Many of what are now known as fairy tales began as teaching stories. The brothers Grimm went around and talked to the wise women of Europe (local teachers and healers, many of them carrying on an ancient oral tradition that preceded Christianity, and perhaps including material obtained during the Crusades from the Middle East) and collected many of their stories and published them. Some of them contain the germ of the original spiritual truth or parable they were meant to convey. Similar teaching stories can be found in the Arabian Nights of the Middle East, and in collections of stories from Asia.

In the very widespread and well-known story of the Sleeping Beauty, a beautiful and pure princess is induced by her wicked stepmother, the queen, to eat of a poisoned apple. The result is a deathlike sleep that can only be ended by the kiss of true love. This story is in fact an allegory of the sleeping essence of humanity.

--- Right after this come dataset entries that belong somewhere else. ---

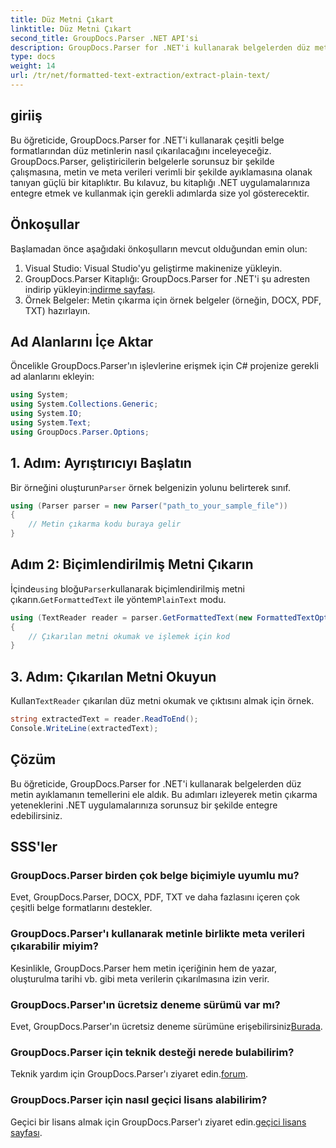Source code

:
```yaml
---
title: Düz Metni Çıkart
linktitle: Düz Metni Çıkart
second_title: GroupDocs.Parser .NET API'si
description: GroupDocs.Parser for .NET'i kullanarak belgelerden düz metin çıkarmayı öğrenin. Metin çıkarmayı uygulamalarınıza entegre etmek için kolay adımlar.
type: docs
weight: 14
url: /tr/net/formatted-text-extraction/extract-plain-text/
---
```

## giriiş
Bu öğreticide, GroupDocs.Parser for .NET'i kullanarak çeşitli belge formatlarından düz metinlerin nasıl çıkarılacağını inceleyeceğiz. GroupDocs.Parser, geliştiricilerin belgelerle sorunsuz bir şekilde çalışmasına, metin ve meta verileri verimli bir şekilde ayıklamasına olanak tanıyan güçlü bir kitaplıktır. Bu kılavuz, bu kitaplığı .NET uygulamalarınıza entegre etmek ve kullanmak için gerekli adımlarda size yol gösterecektir.
## Önkoşullar
Başlamadan önce aşağıdaki önkoşulların mevcut olduğundan emin olun:
1. Visual Studio: Visual Studio'yu geliştirme makinenize yükleyin.
2.  GroupDocs.Parser Kitaplığı: GroupDocs.Parser for .NET'i şu adresten indirip yükleyin:[indirme sayfası](https://releases.groupdocs.com/parser/net/).
3. Örnek Belgeler: Metin çıkarma için örnek belgeler (örneğin, DOCX, PDF, TXT) hazırlayın.

## Ad Alanlarını İçe Aktar
Öncelikle GroupDocs.Parser'ın işlevlerine erişmek için C# projenize gerekli ad alanlarını ekleyin:
```csharp
using System;
using System.Collections.Generic;
using System.IO;
using System.Text;
using GroupDocs.Parser.Options;
```
## 1. Adım: Ayrıştırıcıyı Başlatın
 Bir örneğini oluşturun`Parser` örnek belgenizin yolunu belirterek sınıf.
```csharp
using (Parser parser = new Parser("path_to_your_sample_file"))
{
    // Metin çıkarma kodu buraya gelir
}
```
## Adım 2: Biçimlendirilmiş Metni Çıkarın
 İçinde`using` bloğu`Parser`kullanarak biçimlendirilmiş metni çıkarın.`GetFormattedText` ile yöntem`PlainText` modu.
```csharp
using (TextReader reader = parser.GetFormattedText(new FormattedTextOptions(FormattedTextMode.PlainText)))
{
    // Çıkarılan metni okumak ve işlemek için kod
}
```
## 3. Adım: Çıkarılan Metni Okuyun
 Kullan`TextReader` çıkarılan düz metni okumak ve çıktısını almak için örnek.
```csharp
string extractedText = reader.ReadToEnd();
Console.WriteLine(extractedText);
```

## Çözüm
Bu öğreticide, GroupDocs.Parser for .NET'i kullanarak belgelerden düz metin ayıklamanın temellerini ele aldık. Bu adımları izleyerek metin çıkarma yeteneklerini .NET uygulamalarınıza sorunsuz bir şekilde entegre edebilirsiniz.

## SSS'ler
### GroupDocs.Parser birden çok belge biçimiyle uyumlu mu?
Evet, GroupDocs.Parser, DOCX, PDF, TXT ve daha fazlasını içeren çok çeşitli belge formatlarını destekler.
### GroupDocs.Parser'ı kullanarak metinle birlikte meta verileri çıkarabilir miyim?
Kesinlikle, GroupDocs.Parser hem metin içeriğinin hem de yazar, oluşturulma tarihi vb. gibi meta verilerin çıkarılmasına izin verir.
### GroupDocs.Parser'ın ücretsiz deneme sürümü var mı?
 Evet, GroupDocs.Parser'ın ücretsiz deneme sürümüne erişebilirsiniz[Burada](https://releases.groupdocs.com/).
### GroupDocs.Parser için teknik desteği nerede bulabilirim?
 Teknik yardım için GroupDocs.Parser'ı ziyaret edin.[forum](https://forum.groupdocs.com/c/parser/17).
### GroupDocs.Parser için nasıl geçici lisans alabilirim?
 Geçici bir lisans almak için GroupDocs.Parser'ı ziyaret edin.[geçici lisans sayfası](https://purchase.groupdocs.com/temporary-license/).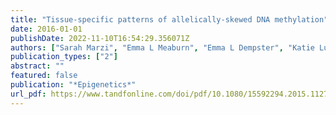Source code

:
 ```yaml
---
title: "Tissue-specific patterns of allelically-skewed DNA methylation"
date: 2016-01-01
publishDate: 2022-11-10T16:54:29.356071Z
authors: ["Sarah Marzi", "Emma L Meaburn", "Emma L Dempster", "Katie Lunnon", "Jose L Paya-Cano", "Rebecca G Smith", "Manuela Volta", "Claire Troakes", "Leonard C Schalkwyk", "Jonathan Mill"]
publication_types: ["2"]
abstract: ""
featured: false
publication: "*Epigenetics*"
url_pdf: https://www.tandfonline.com/doi/pdf/10.1080/15592294.2015.1127479
---
```


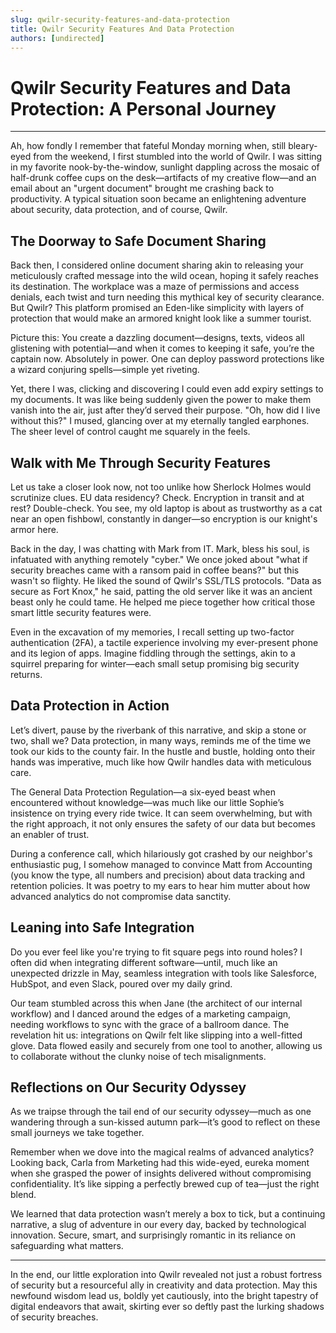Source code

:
 ```yaml
---
slug: qwilr-security-features-and-data-protection
title: Qwilr Security Features And Data Protection
authors: [undirected]
---
```



# Qwilr Security Features and Data Protection: A Personal Journey

---

Ah, how fondly I remember that fateful Monday morning when, still bleary-eyed from the weekend, I first stumbled into the world of Qwilr. I was sitting in my favorite nook-by-the-window, sunlight dappling across the mosaic of half-drunk coffee cups on the desk—artifacts of my creative flow—and an email about an "urgent document" brought me crashing back to productivity. A typical situation soon became an enlightening adventure about security, data protection, and of course, Qwilr.

## The Doorway to Safe Document Sharing

Back then, I considered online document sharing akin to releasing your meticulously crafted message into the wild ocean, hoping it safely reaches its destination. The workplace was a maze of permissions and access denials, each twist and turn needing this mythical key of security clearance. But Qwilr? This platform promised an Eden-like simplicity with layers of protection that would make an armored knight look like a summer tourist. 

Picture this: You create a dazzling document—designs, texts, videos all glistening with potential—and when it comes to keeping it safe, you’re the captain now. Absolutely in power. One can deploy password protections like a wizard conjuring spells—simple yet riveting.

Yet, there I was, clicking and discovering I could even add expiry settings to my documents. It was like being suddenly given the power to make them vanish into the air, just after they’d served their purpose. "Oh, how did I live without this?" I mused, glancing over at my eternally tangled earphones. The sheer level of control caught me squarely in the feels.

## Walk with Me Through Security Features

Let us take a closer look now, not too unlike how Sherlock Holmes would scrutinize clues. EU data residency? Check. Encryption in transit and at rest? Double-check. You see, my old laptop is about as trustworthy as a cat near an open fishbowl, constantly in danger—so encryption is our knight's armor here.

Back in the day, I was chatting with Mark from IT. Mark, bless his soul, is infatuated with anything remotely "cyber." We once joked about "what if security breaches came with a ransom paid in coffee beans?" but this wasn't so flighty. He liked the sound of Qwilr's SSL/TLS protocols. "Data as secure as Fort Knox," he said, patting the old server like it was an ancient beast only he could tame. He helped me piece together how critical those smart little security features were.

Even in the excavation of my memories, I recall setting up two-factor authentication (2FA), a tactile experience involving my ever-present phone and its legion of apps. Imagine fiddling through the settings, akin to a squirrel preparing for winter—each small setup promising big security returns.

## Data Protection in Action

Let’s divert, pause by the riverbank of this narrative, and skip a stone or two, shall we? Data protection, in many ways, reminds me of the time we took our kids to the county fair. In the hustle and bustle, holding onto their hands was imperative, much like how Qwilr handles data with meticulous care.

The General Data Protection Regulation—a six-eyed beast when encountered without knowledge—was much like our little Sophie’s insistence on trying every ride twice. It can seem overwhelming, but with the right approach, it not only ensures the safety of our data but becomes an enabler of trust.

During a conference call, which hilariously got crashed by our neighbor's enthusiastic pug, I somehow managed to convince Matt from Accounting (you know the type, all numbers and precision) about data tracking and retention policies. It was poetry to my ears to hear him mutter about how advanced analytics do not compromise data sanctity.

## Leaning into Safe Integration

Do you ever feel like you're trying to fit square pegs into round holes? I often did when integrating different software—until, much like an unexpected drizzle in May, seamless integration with tools like Salesforce, HubSpot, and even Slack, poured over my daily grind.

Our team stumbled across this when Jane (the architect of our internal workflow) and I danced around the edges of a marketing campaign, needing workflows to sync with the grace of a ballroom dance. The revelation hit us: integrations on Qwilr felt like slipping into a well-fitted glove. Data flowed easily and securely from one tool to another, allowing us to collaborate without the clunky noise of tech misalignments.

## Reflections on Our Security Odyssey

As we traipse through the tail end of our security odyssey—much as one wandering through a sun-kissed autumn park—it’s good to reflect on these small journeys we take together. 

Remember when we dove into the magical realms of advanced analytics? Looking back, Carla from Marketing had this wide-eyed, eureka moment when she grasped the power of insights delivered without compromising confidentiality. It’s like sipping a perfectly brewed cup of tea—just the right blend.

We learned that data protection wasn’t merely a box to tick, but a continuing narrative, a slug of adventure in our every day, backed by technological innovation. Secure, smart, and surprisingly romantic in its reliance on safeguarding what matters.

---

In the end, our little exploration into Qwilr revealed not just a robust fortress of security but a resourceful ally in creativity and data protection. May this newfound wisdom lead us, boldly yet cautiously, into the bright tapestry of digital endeavors that await, skirting ever so deftly past the lurking shadows of security breaches.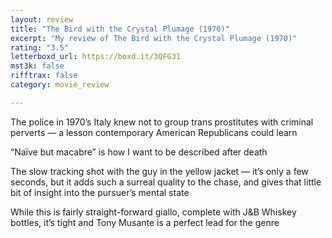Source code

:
 ```yaml
---
layout: review
title: "The Bird with the Crystal Plumage (1970)"
excerpt: "My review of The Bird with the Crystal Plumage (1970)"
rating: "3.5"
letterboxd_url: https://boxd.it/3QFG31
mst3k: false
rifftrax: false
category: movie_review

---
```


The police in 1970’s Italy knew not to group trans prostitutes with criminal perverts — a lesson contemporary American Republicans could learn

“Naïve but macabre” is how I want to be described after death

The slow tracking shot with the guy in the yellow jacket — it’s only a few seconds, but it adds such a surreal quality to the chase, and gives that little bit of insight into the pursuer’s mental state

While this is fairly straight-forward giallo, complete with J&B Whiskey bottles, it’s tight and Tony Musante is a perfect lead for the genre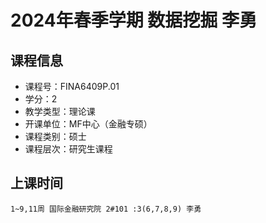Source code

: # 2024年春季学期 数据挖掘 李勇






## 课程信息

- 课程号：FINA6409P.01
- 学分：2
- 教学类型：理论课
- 开课单位：MF中心（金融专硕）
- 课程类别：硕士
- 课程层次：研究生课程

## 上课时间

```
1~9,11周 国际金融研究院 2#101 :3(6,7,8,9) 李勇
```

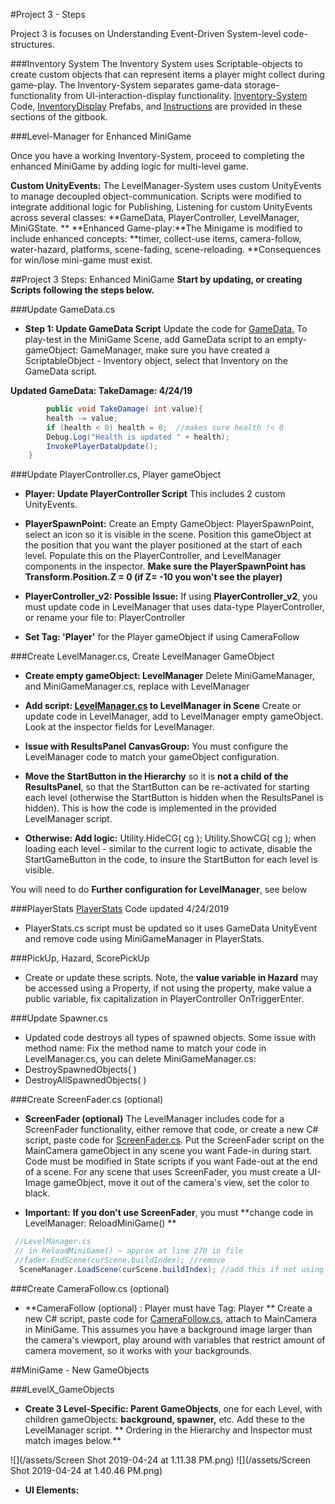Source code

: #Project 3 - Steps

Project 3 is focuses on Understanding Event-Driven System-level code-structures.  

###Inventory System
The Inventory System uses Scriptable-objects to create custom objects that can represent items a player might collect during game-play.  The Inventory-System separates game-data storage-functionality from UI-interaction-display functionality. [Inventory-System ](/project-2-dictionaries-to-store-data/inventory-scriptableobject.md)Code, [InventoryDisplay](/project-2-dictionaries-to-store-data/inventory-scriptableobject/inventory-display-slot.md) Prefabs, and [Instructions](/project-2-dictionaries-to-store-data/inventory-scriptableobject/inventory-display-slot.md) are provided in these sections of the gitbook.

###Level-Manager for Enhanced MiniGame

Once you have a working Inventory-System, proceed to completing the enhanced MiniGame by adding logic for multi-level game.  

**Custom UnityEvents:** The LevelManager-System uses custom UnityEvents to manage decoupled object-communication. Scripts were modified to integrate additional logic for Publishing, Listening for custom UnityEvents across several classes: **GameData, PlayerController, LevelManager, MiniGState.
**
**Enhanced Game-play:**The Minigame is modified to include enhanced concepts:  **timer, collect-use items, camera-follow, water-hazard, platforms, scene-fading, scene-reloading. **Consequences for win/lose mini-game must exist.

##Project 3 Steps: Enhanced MiniGame 
**Start by updating, or creating Scripts following the steps below.**

###Update GameData.cs
- **Step 1: Update GameData Script** Update the code for [GameData.](/class-code-examples/gamedata-final.md)  To play-test in the MiniGame Scene, add GameData script to an empty-gameObject: GameManager, make sure you have created a ScriptableObject - Inventory object, select that Inventory on the GameData script. 

 **Updated GameData: TakeDamage: 4/24/19**

```java
        public void TakeDamage( int value){
        health -= value;
        if (health < 0) health = 0;  //makes sure health !< 0
        Debug.Log("Health is updated " + health);
        InvokePlayerDataUpdate();
    }
```

###Update PlayerController.cs, Player gameObject

- **Player:  Update PlayerController Script**   This includes 2 custom UnityEvents.
  
 - **PlayerSpawnPoint:** Create an Empty GameObject:  PlayerSpawnPoint, select an icon so it is visible in the scene.  Position this gameObject at the position that you want the player positioned at the start of each level.  Populate this on the PlayerController, and LevelManager components in the inspector. **Make sure the PlayerSpawnPoint has Transform.Position.Z = 0 (if Z= -10 you won't see the player)**

 - **PlayerController_v2: Possible Issue:** If using **PlayerController_v2**, you must update code in LevelManager that uses data-type PlayerController, or rename your file to: PlayerController 
 - **Set Tag: 'Player'** for the Player gameObject if using CameraFollow

###Create LevelManager.cs, Create LevelManager GameObject 
 - **Create empty gameObject: LevelManager** 
Delete MiniGameManager, and MiniGameManager.cs, replace with LevelManager

  - **Add script: [LevelManager.cs](/class-code-examples/levelmanager-final.md) to LevelManager in Scene**  Create or update code in LevelManager, add to LevelManager empty gameObject.  Look at the inspector fields for LevelManager.

- **Issue with ResultsPanel CanvasGroup:**  You must configure the LevelManager code to match your gameObject configuration.

 - **Move the StartButton in the Hierarchy** so it is **not a child of the ResultsPanel**, so that the StartButton can be re-activated for starting each level (otherwise the StartButton is hidden when the ResultsPanel is hidden).  This is how the code is implemented in the provided LevelManager script.

 - **Otherwise: Add logic:** Utility.HideCG( cg ); Utility.ShowCG( cg ); when loading each level - similar to the current logic to activate, disable the StartGameButton in the code, to insure the StartButton for each level is visible.

You will need to do **Further configuration for LevelManager**, see below

###PlayerStats
 [PlayerStats](/class-code-examples/playerstats-final.md) Code updated 4/24/2019
 
- PlayerStats.cs script must be updated so it uses GameData UnityEvent and remove code using MiniGameManager in PlayerStats. 

###PickUp, Hazard, ScorePickUp 
- Create or update these scripts.  Note, the **value variable in Hazard** may be accessed using a Property, if not using the property, make value a public variable, fix capitalization in PlayerController OnTriggerEnter.

###Update Spawner.cs
- Updated code destroys all types of spawned objects. Some issue with method name:  Fix the method name to match your code in LevelManager.cs, you can delete MiniGameManager.cs:   
 - DestroySpawnedObjects( )
 - DestroyAllSpawnedObjects( )
 
 ###Create ScreenFader.cs (optional) 

- **ScreenFader (optional)**   The LevelManager includes code for a ScreenFader functionality, either remove that code, or create a new C# script, paste code for [ScreenFader.cs](/class-code-examples/screenfader.md).  Put the ScreenFader script on the MainCamera gameObject in any scene you want Fade-in during start.  Code must be modified in State scripts if you want Fade-out at the end of a scene.  For any scene that uses ScreenFader, you must create a UI-Image gameObject, move it out of the camera's view, set the color to black. 

- **Important:** **If you don't use ScreenFader**, you must **change code in LevelManager: ReloadMiniGame() **

```java
 //LevelManager.cs
 // in ReloadMiniGame() ~ approx at line 270 in file
 //fader.EndScene(curScene.buildIndex); //remove
  SceneManager.LoadScene(curScene.buildIndex); //add this if not using fader
```      

###Create CameraFollow.cs (optional) 
- **CameraFollow (optional) : Player must have Tag: Player **  Create a new C# script, paste code for [CameraFollow.cs](/cameraFollow), attach to MainCamera in MiniGame.  This assumes you have a background image larger than the camera's viewport, play around with variables that restrict amount of camera movement, so it works with your backgrounds.



##MiniGame - New GameObjects

###LevelX_GameObjects
- **Create 3 Level-Specific: Parent GameObjects**, one for each Level, with children gameObjects: **background, spawner,** etc.  Add these to the LevelManager script. ** Ordering in the Hierarchy and Inspector must match images below.**


![](/assets/Screen Shot 2019-04-24 at 1.11.38 PM.png)    ![](/assets/Screen Shot 2019-04-24 at 1.40.46 PM.png)

- **UI Elements:**







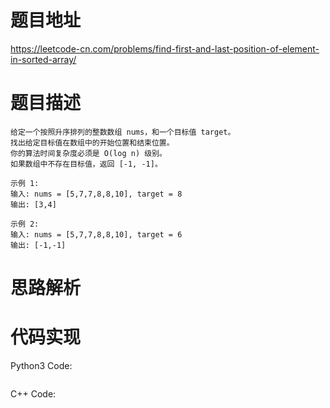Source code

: # **题目地址**
https://leetcode-cn.com/problems/find-first-and-last-position-of-element-in-sorted-array/
# **题目描述**
```
给定一个按照升序排列的整数数组 nums，和一个目标值 target。
找出给定目标值在数组中的开始位置和结束位置。
你的算法时间复杂度必须是 O(log n) 级别。
如果数组中不存在目标值，返回 [-1, -1]。

示例 1:
输入: nums = [5,7,7,8,8,10], target = 8
输出: [3,4]

示例 2:
输入: nums = [5,7,7,8,8,10], target = 6
输出: [-1,-1]
```
# **思路解析**
# **代码实现**
Python3 Code:
```

```
C++ Code:
```

```
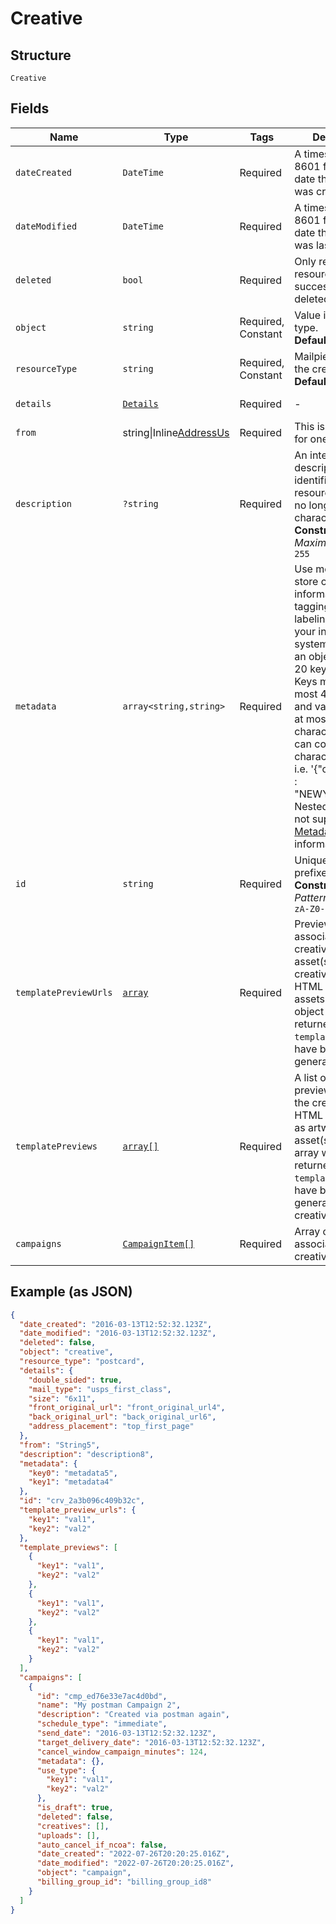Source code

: 
# Creative

## Structure

`Creative`

## Fields

| Name | Type | Tags | Description | Getter | Setter |
|  --- | --- | --- | --- | --- | --- |
| `dateCreated` | `DateTime` | Required | A timestamp in ISO 8601 format of the date the resource was created. | getDateCreated(): \DateTime | setDateCreated(\DateTime dateCreated): void |
| `dateModified` | `DateTime` | Required | A timestamp in ISO 8601 format of the date the resource was last modified. | getDateModified(): \DateTime | setDateModified(\DateTime dateModified): void |
| `deleted` | `bool` | Required | Only returned if the resource has been successfully deleted. | getDeleted(): bool | setDeleted(bool deleted): void |
| `object` | `string` | Required, Constant | Value is resource type.<br>**Default**: `'creative'` | getObject(): string | setObject(string object): void |
| `resourceType` | `string` | Required, Constant | Mailpiece type for the creative<br>**Default**: `'postcard'` | getResourceType(): string | setResourceType(string resourceType): void |
| `details` | [`Details`](../../doc/models/details.md) | Required | - | getDetails(): Details | setDetails(Details details): void |
| `from` | string\|Inline[AddressUs](../../doc/models/address-us.md) | Required | This is a container for one-of cases. | getFrom(): | setFrom( from): void |
| `description` | `?string` | Required | An internal description that identifies this resource. Must be no longer than 255 characters.<br>**Constraints**: *Maximum Length*: `255` | getDescription(): ?string | setDescription(?string description): void |
| `metadata` | `array<string,string>` | Required | Use metadata to store custom information for tagging and labeling back to your internal systems. Must be an object with up to 20 key-value pairs. Keys must be at most 40 characters and values must be at most 500 characters. Neither can contain the characters `"` and `\`. i.e. '{"customer_id" : "NEWYORK2015"}' Nested objects are not supported.  See [Metadata](#section/Metadata) for more information. | getMetadata(): array | setMetadata(array metadata): void |
| `id` | `string` | Required | Unique identifier prefixed with `crv_`.<br>**Constraints**: *Pattern*: `^crv_[a-zA-Z0-9]+$` | getId(): string | setId(string id): void |
| `templatePreviewUrls` | [`array`](../../doc/models/object-enum.md) | Required | Preview URLs associated with a creative's artwork asset(s) if the creative uses HTML templates as assets. An empty object will be returned if no `template_preview`s have been generated. | getTemplatePreviewUrls(): array | setTemplatePreviewUrls(array templatePreviewUrls): void |
| `templatePreviews` | [`array[]`](../../doc/models/object-enum.md) | Required | A list of template preview objects if the creative uses HTML template(s) as artwork asset(s). An empty array will be returned if no `template_preview`s have been generated for the creative. | getTemplatePreviews(): array | setTemplatePreviews(array templatePreviews): void |
| `campaigns` | [`CampaignItem[]`](../../doc/models/campaign-item.md) | Required | Array of campaigns associated with the creative ID | getCampaigns(): array | setCampaigns(array campaigns): void |

## Example (as JSON)

```json
{
  "date_created": "2016-03-13T12:52:32.123Z",
  "date_modified": "2016-03-13T12:52:32.123Z",
  "deleted": false,
  "object": "creative",
  "resource_type": "postcard",
  "details": {
    "double_sided": true,
    "mail_type": "usps_first_class",
    "size": "6x11",
    "front_original_url": "front_original_url4",
    "back_original_url": "back_original_url6",
    "address_placement": "top_first_page"
  },
  "from": "String5",
  "description": "description8",
  "metadata": {
    "key0": "metadata5",
    "key1": "metadata4"
  },
  "id": "crv_2a3b096c409b32c",
  "template_preview_urls": {
    "key1": "val1",
    "key2": "val2"
  },
  "template_previews": [
    {
      "key1": "val1",
      "key2": "val2"
    },
    {
      "key1": "val1",
      "key2": "val2"
    },
    {
      "key1": "val1",
      "key2": "val2"
    }
  ],
  "campaigns": [
    {
      "id": "cmp_ed76e33e7ac4d0bd",
      "name": "My postman Campaign 2",
      "description": "Created via postman again",
      "schedule_type": "immediate",
      "send_date": "2016-03-13T12:52:32.123Z",
      "target_delivery_date": "2016-03-13T12:52:32.123Z",
      "cancel_window_campaign_minutes": 124,
      "metadata": {},
      "use_type": {
        "key1": "val1",
        "key2": "val2"
      },
      "is_draft": true,
      "deleted": false,
      "creatives": [],
      "uploads": [],
      "auto_cancel_if_ncoa": false,
      "date_created": "2022-07-26T20:20:25.016Z",
      "date_modified": "2022-07-26T20:20:25.016Z",
      "object": "campaign",
      "billing_group_id": "billing_group_id8"
    }
  ]
}
```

The innocent and lovely princess represents our initial appearance in the world as essence , and our early infancy. The essence is the true heir to the kingdom of our life. The wicked stepmother, who appears in many of these stories, represents a figure that is supposed to care about us and seems to, but is in fact deceptive, completely selfish, and ultimately dangerous. This figure represents human civilization, and its effect on the essence. The queen is powerful and in control of the realm, and even running away does not permit us to escape her reach.

The magic mirror which tells the envious queen of the genuine beauty of the princess, the essence, represents our inner guide: our intuition or conscience. It knows the secrets of Life, and speaks only truth, which enrages the queen. It speaks from the heart, which we can only hear in Silence.

The beautiful and seductive poisoned apple of which we eat, (the same apple that Adam eats in the Garden of Eden) and which causes our apparently fatal sleep, is language, which promises so much, but has a heavy and secret price.

In the version of this parable called Snow White and the Seven Dwarves, the Dwarves represent the seven chakras, or centers, of the human organisms that support and protect the essence and are intimately involved in the process of its awakening. They also echo the idea of Seven Sins that can become Seven Virtues in Medieval religious tradition.

The noble prince who must kiss the princess before she can awaken represents Truth and the Teaching, and the possibility of the true love of Self and Life. Anything less will not serve. No ordinary means can awaken one from this kind of sleep.